La SNE à l’épreuve de la canicule

Finalement, rien ne peut rassurer les Tchadiens sur la distribution permanente et rassurante de l’énergie, ni dans les grands centres urbains, encore moins dans les zones rurales où elle n’existe pas du tout.

Le gouvernement tchadien, avec l’aide de ses partenaires, semble mettre assez de moyens dans les infrastructures énergétiques. Un faux-semblant ? Les résultats de ces investissements tardent à venir. Aucun quartier de la ville de N’Djaména n’est desservi entièrement. Et les années se ressemblent.

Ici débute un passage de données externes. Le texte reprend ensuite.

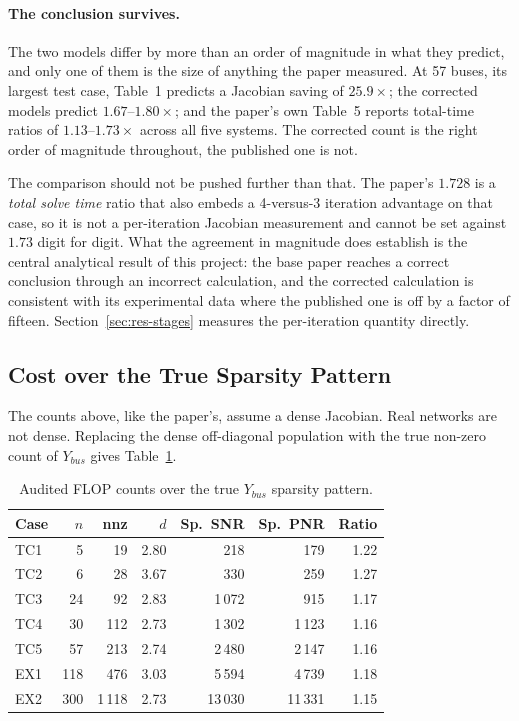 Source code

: \documentclass[sigconf,nonacm]{acmart}
\begin{document}
\paragraph{The conclusion survives.}
The two models differ by more than an order of magnitude in what they predict,
and only one of them is the size of anything the paper measured. At 57 buses,
its largest test case, Table~1 predicts a Jacobian saving of
$\mathbf{25.9\times}$; the corrected models predict $1.67$--$1.80\times$; and the
paper's own Table~5 reports total-time ratios of $1.13$--$1.73\times$ across all
five systems. The corrected count is the right order of magnitude throughout,
the published one is not.

The comparison should not be pushed further than that. The paper's $1.728$ is a
\emph{total solve time} ratio that also embeds a 4-versus-3 iteration advantage
on that case, so it is not a per-iteration Jacobian measurement and cannot be set
against $1.73$ digit for digit. What the agreement in magnitude does establish is
the central analytical result of this project: the base paper reaches a correct
conclusion through an incorrect calculation, and the corrected calculation is
consistent with its experimental data where the published one is off by a factor
of fifteen. Section~\ref{sec:res-stages} measures the per-iteration quantity
directly.

\subsection{Cost over the True Sparsity Pattern}
\label{sec:res-sparse}
The counts above, like the paper's, assume a dense Jacobian. Real networks are
not dense. Replacing the dense off-diagonal population with the true non-zero
count of $Y_{bus}$ gives Table~\ref{tab:sparse-flops}.

\begin{table}[t]
\centering
\caption{Audited FLOP counts over the true $Y_{bus}$ sparsity pattern.}
\label{tab:sparse-flops}
\small
\begin{tabular}{l r r r r r r}
\toprule
Case & $n$ & nnz & $d$ & Sp.\ SNR & Sp.\ PNR & Ratio \\
\midrule
TC1 & 5   & 19     & 2.80 & 218     & 179     & 1.22 \\
TC2 & 6   & 28     & 3.67 & 330     & 259     & 1.27 \\
TC3 & 24  & 92     & 2.83 & 1\,072  & 915     & 1.17 \\
TC4 & 30  & 112    & 2.73 & 1\,302  & 1\,123  & 1.16 \\
TC5 & 57  & 213    & 2.74 & 2\,480  & 2\,147  & 1.16 \\
EX1 & 118 & 476    & 3.03 & 5\,594  & 4\,739  & 1.18 \\
EX2 & 300 & 1\,118 & 2.73 & 13\,030 & 11\,331 & 1.15 \\
\bottomrule
\end{tabular}
\end{table}
\end{document}
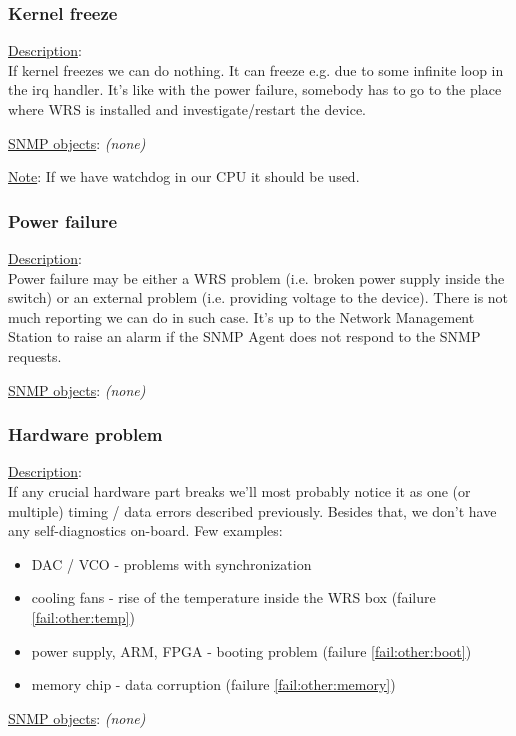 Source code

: \subsubsection{\bf Kernel freeze}
		\begin{packed_enum}
			\item [] \underline{Description}:\\
				If kernel freezes we can do nothing. It can freeze e.g. due to some
				infinite loop in the irq handler. It's like with the power failure,
				somebody has to go to the place where WRS is installed and
				investigate/restart the device.
			\item [] \underline{SNMP objects}: \emph{(none)}
			\item [] \underline{Note}:
				If we have watchdog in our CPU it should be used.
		\end{packed_enum}

\subsubsection{\bf Power failure}
		\begin{packed_enum}
			\item [] \underline{Description}:\\
				Power failure may be either a WRS problem (i.e. broken power supply
				inside the switch) or an external problem (i.e. providing voltage to the
				device). There is not much reporting we can do in such case. It's up to
				the Network Management Station to raise an alarm if the SNMP Agent does
				not respond to the SNMP requests.
			\item [] \underline{SNMP objects}: \emph{(none)}
		\end{packed_enum}

\subsubsection{\bf Hardware problem}
		\begin{packed_enum}
			\item [] \underline{Description}:\\
				If any crucial hardware part breaks we'll most probably notice it as one
				(or multiple) timing / data errors described previously. Besides that,
				we don't have any self-diagnostics on-board. Few examples:
				\begin{itemize}
					\item DAC / VCO - problems with synchronization
					\item cooling	fans - rise of the temperature inside the WRS box
						(failure \ref{fail:other:temp})
					\item power supply, ARM, FPGA - booting problem (failure
						\ref{fail:other:boot})
					\item memory chip - data corruption (failure \ref{fail:other:memory})
				\end{itemize}
			\item [] \underline{SNMP objects}: \emph{(none)}
		\end{packed_enum}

Le directeur général de la Société nationale d’électricité (SNE) avait annoncé que la gestion de la période de canicule pour ce qui est de l’année 2025 sera agréablement exceptionnelle. Que rien ne sera plus jamais comme avant. Des promesses bien teintées qui n’auront pas eu de longues jambes. Le général Ben Haliki et son équipe ont été bien éprouvés par la mauvaise qualité de distribution de l’énergie pendant cette période. Et les Tchadiens peuvent, alors que la traversée du désert est à son déclin, noter cette équipe.

« Moi, j’avais sincèrement cru à l’engagement de la nouvelle équipe de la SNE. Mais en réalité, c’est moi qui m’étais trompé. Ici, à Moursal, nous passons, des fois, deux semaines sans avoir d’électricité. C’est vraiment lamentable. » Comme le Dr Nialbaye, le rêve d’une SNE nouvelle et capable de résister devant la canicule s’est fondu d’un seul coup. « Le DG ne prend pas les affaires au sérieux, à part multiplier les sorties dans les médias pour créer de la diversion. Les problèmes restent. Tant qu’on n’est pas bien servi, c’est-à-dire 7/7, c’est qu’il y a encore beaucoup de choses à faire» tranche Houlsoubé Bernard.

Le directeur général de la SNE, sur le plateau d’une télévision privée, brandit la mauvaise gestion de ses prédécesseurs. Il promet de déclencher une procédure judiciaire contre eux.

En mai 2025, le premier ministre Allah Maye Halina a inauguré deux grandes centrales électriques. Leur mise en marche effective pourrait augmenter raisonnablement la capacité des infrastructures énergétiques existantes.